Your result should be every line of the records below that contains the word "createUserRequest".
(Stored data Opens)
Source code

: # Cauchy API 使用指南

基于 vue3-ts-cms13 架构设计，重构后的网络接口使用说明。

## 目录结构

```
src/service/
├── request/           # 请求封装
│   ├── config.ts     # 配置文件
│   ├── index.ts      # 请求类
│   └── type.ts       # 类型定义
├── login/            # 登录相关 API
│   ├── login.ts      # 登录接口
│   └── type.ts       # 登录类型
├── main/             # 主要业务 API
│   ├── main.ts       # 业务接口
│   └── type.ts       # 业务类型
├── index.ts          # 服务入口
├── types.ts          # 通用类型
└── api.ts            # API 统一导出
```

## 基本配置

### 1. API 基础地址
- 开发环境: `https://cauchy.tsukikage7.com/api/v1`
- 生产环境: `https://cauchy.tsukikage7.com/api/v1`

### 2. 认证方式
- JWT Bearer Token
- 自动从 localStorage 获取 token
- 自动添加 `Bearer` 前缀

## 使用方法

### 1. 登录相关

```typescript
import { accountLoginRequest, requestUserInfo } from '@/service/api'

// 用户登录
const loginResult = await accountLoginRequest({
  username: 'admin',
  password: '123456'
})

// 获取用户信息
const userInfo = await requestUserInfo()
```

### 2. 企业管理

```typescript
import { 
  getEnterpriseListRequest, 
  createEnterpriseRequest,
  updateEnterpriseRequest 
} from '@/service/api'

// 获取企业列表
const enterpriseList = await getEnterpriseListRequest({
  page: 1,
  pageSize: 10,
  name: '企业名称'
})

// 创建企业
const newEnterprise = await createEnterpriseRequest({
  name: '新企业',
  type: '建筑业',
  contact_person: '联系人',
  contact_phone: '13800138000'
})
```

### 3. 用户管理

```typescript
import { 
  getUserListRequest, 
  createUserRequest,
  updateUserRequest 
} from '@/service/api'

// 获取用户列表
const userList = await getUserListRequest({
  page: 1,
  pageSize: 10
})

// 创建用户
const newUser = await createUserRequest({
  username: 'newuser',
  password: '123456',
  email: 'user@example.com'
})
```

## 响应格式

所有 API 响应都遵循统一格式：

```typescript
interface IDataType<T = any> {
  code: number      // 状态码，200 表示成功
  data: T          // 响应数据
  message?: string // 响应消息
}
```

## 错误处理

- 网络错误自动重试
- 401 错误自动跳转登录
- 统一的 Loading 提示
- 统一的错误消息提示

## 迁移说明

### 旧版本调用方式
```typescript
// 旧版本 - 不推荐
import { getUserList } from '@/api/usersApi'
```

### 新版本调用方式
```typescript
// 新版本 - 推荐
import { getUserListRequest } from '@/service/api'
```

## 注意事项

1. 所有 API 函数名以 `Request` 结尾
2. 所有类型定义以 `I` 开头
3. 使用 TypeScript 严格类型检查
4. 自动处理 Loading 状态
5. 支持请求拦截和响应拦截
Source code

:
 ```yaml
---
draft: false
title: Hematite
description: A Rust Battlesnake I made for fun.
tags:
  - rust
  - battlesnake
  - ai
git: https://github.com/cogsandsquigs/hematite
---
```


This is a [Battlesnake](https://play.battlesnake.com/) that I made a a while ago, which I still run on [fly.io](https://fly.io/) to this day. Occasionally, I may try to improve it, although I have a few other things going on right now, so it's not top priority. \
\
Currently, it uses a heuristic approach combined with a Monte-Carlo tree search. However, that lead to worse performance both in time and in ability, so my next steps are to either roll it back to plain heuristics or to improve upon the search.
(Stored data Closes)
» **Expected answer**
  createUserRequest,
const newUser = await createUserRequest({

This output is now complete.